=== WORK TO BE COMPLETED ===
Scan the records below, and wherever a line has the word "kubectl", pull it out.

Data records

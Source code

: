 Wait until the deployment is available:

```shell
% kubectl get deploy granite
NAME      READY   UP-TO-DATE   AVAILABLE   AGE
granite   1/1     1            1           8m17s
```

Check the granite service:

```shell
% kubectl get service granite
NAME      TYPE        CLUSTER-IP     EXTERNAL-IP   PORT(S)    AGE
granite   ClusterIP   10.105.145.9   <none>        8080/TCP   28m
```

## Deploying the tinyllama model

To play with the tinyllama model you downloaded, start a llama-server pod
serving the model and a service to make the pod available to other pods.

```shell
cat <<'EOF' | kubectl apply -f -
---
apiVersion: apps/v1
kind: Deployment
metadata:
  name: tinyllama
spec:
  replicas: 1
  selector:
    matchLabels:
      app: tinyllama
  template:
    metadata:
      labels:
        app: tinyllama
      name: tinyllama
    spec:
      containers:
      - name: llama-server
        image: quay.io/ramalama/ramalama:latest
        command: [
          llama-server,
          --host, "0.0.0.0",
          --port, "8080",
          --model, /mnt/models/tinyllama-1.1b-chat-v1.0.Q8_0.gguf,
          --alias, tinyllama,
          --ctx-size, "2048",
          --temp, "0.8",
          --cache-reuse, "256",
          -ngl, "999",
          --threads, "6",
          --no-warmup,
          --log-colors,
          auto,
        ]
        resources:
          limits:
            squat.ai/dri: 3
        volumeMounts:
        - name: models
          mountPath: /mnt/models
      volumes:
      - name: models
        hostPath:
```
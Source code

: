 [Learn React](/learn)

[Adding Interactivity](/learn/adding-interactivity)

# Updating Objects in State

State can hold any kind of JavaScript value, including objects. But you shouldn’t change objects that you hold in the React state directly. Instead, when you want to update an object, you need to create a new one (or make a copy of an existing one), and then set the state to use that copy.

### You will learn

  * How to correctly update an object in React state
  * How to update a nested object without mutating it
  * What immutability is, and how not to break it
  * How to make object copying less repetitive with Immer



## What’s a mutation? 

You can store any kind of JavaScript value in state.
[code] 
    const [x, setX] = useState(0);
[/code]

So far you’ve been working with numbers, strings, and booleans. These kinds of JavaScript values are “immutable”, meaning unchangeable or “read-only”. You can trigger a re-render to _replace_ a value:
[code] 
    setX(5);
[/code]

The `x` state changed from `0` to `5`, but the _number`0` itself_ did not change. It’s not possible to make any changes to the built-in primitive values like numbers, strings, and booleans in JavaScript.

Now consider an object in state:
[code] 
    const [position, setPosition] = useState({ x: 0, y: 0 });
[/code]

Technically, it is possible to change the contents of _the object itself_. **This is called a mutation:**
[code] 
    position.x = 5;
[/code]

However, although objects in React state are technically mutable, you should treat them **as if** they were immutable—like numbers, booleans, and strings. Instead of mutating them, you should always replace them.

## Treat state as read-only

=== WRITTEN REPLY ===
% kubectl get deploy granite
% kubectl get service granite
cat <<'EOF' | kubectl apply -f -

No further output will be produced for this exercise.